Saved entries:
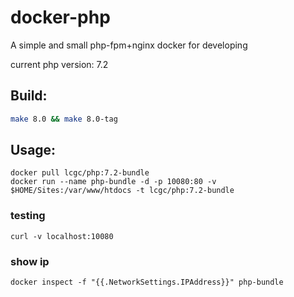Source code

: # docker-php
A simple and small php-fpm+nginx docker for developing

current php version: 7.2

## Build:

```sh
make 8.0 && make 8.0-tag

```

## Usage:

```
docker pull lcgc/php:7.2-bundle
docker run --name php-bundle -d -p 10080:80 -v $HOME/Sites:/var/www/htdocs -t lcgc/php:7.2-bundle
```

### testing

```
curl -v localhost:10080
```

### show ip
```
docker inspect -f "{{.NetworkSettings.IPAddress}}" php-bundle
```



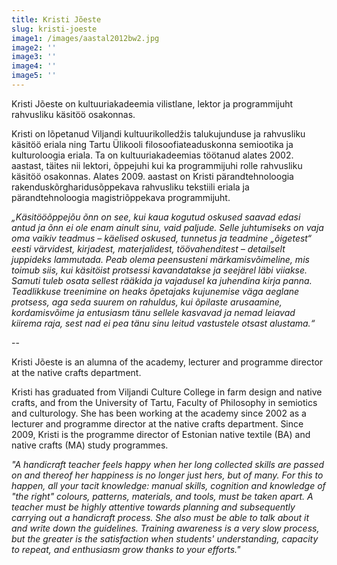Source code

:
 ```yaml
---
title: Kristi Jõeste
slug: kristi-joeste
image1: /images/aastal2012bw2.jpg
image2: ''
image3: ''
image4: ''
image5: ''
---
```


Kristi Jõeste on kultuuriakadeemia vilistlane, lektor ja programmijuht rahvusliku käsitöö osakonnas.

Kristi on lõpetanud Viljandi kultuurikolledžis talukujunduse ja rahvusliku käsitöö eriala ning Tartu Ülikooli filosoofiateaduskonna semiootika ja kulturoloogia eriala. Ta on kultuuriakadeemias töötanud alates 2002. aastast, täites nii lektori, õppejuhi kui ka programmijuhi rolle rahvusliku käsitöö osakonnas. Alates 2009. aastast on Kristi pärandtehnoloogia rakenduskõrgharidusõppekava rahvusliku tekstiili eriala ja pärandtehnoloogia magistriõppekava programmijuht.

_„Käsitööõppejõu õnn on see, kui kaua kogutud oskused saavad edasi antud ja õnn ei ole enam ainult sinu, vaid paljude. Selle juhtumiseks on vaja oma vaikiv teadmus – käelised oskused, tunnetus ja teadmine „õigetest“ eesti värvidest, kirjadest, materjalidest, töövahenditest – detailselt juppideks lammutada. Peab olema peensusteni märkamisvõimeline, mis toimub siis, kui käsitöist protsessi kavandatakse ja seejärel läbi viiakse. Samuti tuleb osata sellest rääkida ja vajadusel ka juhendina kirja panna. Teadlikkuse treenimine on heaks õpetajaks kujunemise väga aeglane protsess, aga seda suurem on rahuldus, kui õpilaste arusaamine, kordamisvõime ja entusiasm tänu sellele kasvavad ja nemad leiavad kiirema raja, sest nad ei pea tänu sinu leitud vastustele otsast alustama.“_

--

Kristi Jõeste is an alumna of the academy, lecturer and programme director at the native crafts department.

Kristi has graduated from Viljandi Culture College in farm design and native crafts, and from the University of Tartu, Faculty of Philosophy in semiotics and culturology. She has been working at the academy since 2002 as a lecturer and programme director at the native crafts department. Since 2009, Kristi is the programme director of Estonian native textile (BA) and native crafts (MA) study programmes.

_"A handicraft teacher feels happy when her long collected skills are passed on and thereof her happiness is no longer just hers, but of many. For this to happen, all your tacit knowledge: manual skills, cognition and knowledge of "the right" colours, patterns, materials, and tools, must be taken apart. A teacher must be highly attentive towards planning and subsequently carrying out a handicraft process. She also must be able to talk about it and write down the guidelines. Training awareness is a very slow process, but the greater is the satisfaction when students' understanding, capacity to repeat, and enthusiasm grow thanks to your efforts."_
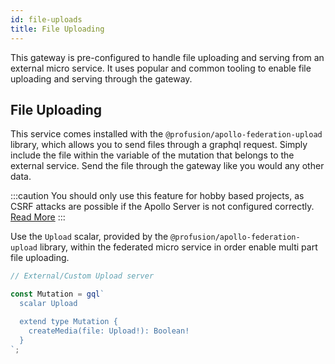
 ```yaml
---
id: file-uploads
title: File Uploading
---
```


This gateway is pre-configured to handle file uploading and serving from an external micro service. It uses popular and common tooling to enable file uploading and serving through the gateway.

## File Uploading

This service comes installed with the `@profusion/apollo-federation-upload` library, which allows you to send files through a graphql request. Simply include the file within the variable of the mutation that belongs to the external service. Send the file through the gateway like you would any other data.

:::caution
You should only use this feature for hobby based projects, as CSRF attacks are possible if the Apollo Server is not configured correctly. [Read More](https://www.apollographql.com/blog/backend/file-uploads/file-upload-best-practices/)
:::

Use the `Upload` scalar, provided by the `@profusion/apollo-federation-upload` library, within the federated micro service in order enable multi part file uploading.

```ts
// External/Custom Upload server

const Mutation = gql`
  scalar Upload

  extend type Mutation {
    createMedia(file: Upload!): Boolean!
  }
`;
```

→ ASSIGNED TASK
Retype each entry exactly. No pictures.

→ YOUR SOLUTION
Source code

: # docker-php
A simple and small php-fpm+nginx docker for developing

current php version: 7.2

## Build:

```sh
make 8.0 && make 8.0-tag

```

## Usage:

```
docker pull lcgc/php:7.2-bundle
docker run --name php-bundle -d -p 10080:80 -v $HOME/Sites:/var/www/htdocs -t lcgc/php:7.2-bundle
```

### testing

```
curl -v localhost:10080
```

### show ip
```
docker inspect -f "{{.NetworkSettings.IPAddress}}" php-bundle
```



Source code

:
 ```yaml
---
title: Kristi Jõeste
slug: kristi-joeste
image1: /images/aastal2012bw2.jpg
image2: ''
image3: ''
image4: ''
image5: ''
---
```


Kristi Jõeste on kultuuriakadeemia vilistlane, lektor ja programmijuht rahvusliku käsitöö osakonnas.

Kristi on lõpetanud Viljandi kultuurikolledžis talukujunduse ja rahvusliku käsitöö eriala ning Tartu Ülikooli filosoofiateaduskonna semiootika ja kulturoloogia eriala. Ta on kultuuriakadeemias töötanud alates 2002. aastast, täites nii lektori, õppejuhi kui ka programmijuhi rolle rahvusliku käsitöö osakonnas. Alates 2009. aastast on Kristi pärandtehnoloogia rakenduskõrgharidusõppekava rahvusliku tekstiili eriala ja pärandtehnoloogia magistriõppekava programmijuht.

_„Käsitööõppejõu õnn on see, kui kaua kogutud oskused saavad edasi antud ja õnn ei ole enam ainult sinu, vaid paljude. Selle juhtumiseks on vaja oma vaikiv teadmus – käelised oskused, tunnetus ja teadmine „õigetest“ eesti värvidest, kirjadest, materjalidest, töövahenditest – detailselt juppideks lammutada. Peab olema peensusteni märkamisvõimeline, mis toimub siis, kui käsitöist protsessi kavandatakse ja seejärel läbi viiakse. Samuti tuleb osata sellest rääkida ja vajadusel ka juhendina kirja panna. Teadlikkuse treenimine on heaks õpetajaks kujunemise väga aeglane protsess, aga seda suurem on rahuldus, kui õpilaste arusaamine, kordamisvõime ja entusiasm tänu sellele kasvavad ja nemad leiavad kiirema raja, sest nad ei pea tänu sinu leitud vastustele otsast alustama.“_

--

Kristi Jõeste is an alumna of the academy, lecturer and programme director at the native crafts department.

Kristi has graduated from Viljandi Culture College in farm design and native crafts, and from the University of Tartu, Faculty of Philosophy in semiotics and culturology. She has been working at the academy since 2002 as a lecturer and programme director at the native crafts department. Since 2009, Kristi is the programme director of Estonian native textile (BA) and native crafts (MA) study programmes.

_"A handicraft teacher feels happy when her long collected skills are passed on and thereof her happiness is no longer just hers, but of many. For this to happen, all your tacit knowledge: manual skills, cognition and knowledge of "the right" colours, patterns, materials, and tools, must be taken apart. A teacher must be highly attentive towards planning and subsequently carrying out a handicraft process. She also must be able to talk about it and write down the guidelines. Training awareness is a very slow process, but the greater is the satisfaction when students' understanding, capacity to repeat, and enthusiasm grow thanks to your efforts."_
 ```yaml
---
id: file-uploads
title: File Uploading
---
```


This gateway is pre-configured to handle file uploading and serving from an external micro service. It uses popular and common tooling to enable file uploading and serving through the gateway.

## File Uploading

This service comes installed with the `@profusion/apollo-federation-upload` library, which allows you to send files through a graphql request. Simply include the file within the variable of the mutation that belongs to the external service. Send the file through the gateway like you would any other data.

:::caution
You should only use this feature for hobby based projects, as CSRF attacks are possible if the Apollo Server is not configured correctly. [Read More](https://www.apollographql.com/blog/backend/file-uploads/file-upload-best-practices/)
:::

Use the `Upload` scalar, provided by the `@profusion/apollo-federation-upload` library, within the federated micro service in order enable multi part file uploading.

```ts
// External/Custom Upload server

const Mutation = gql`
  scalar Upload

  extend type Mutation {
    createMedia(file: Upload!): Boolean!
  }
`;
```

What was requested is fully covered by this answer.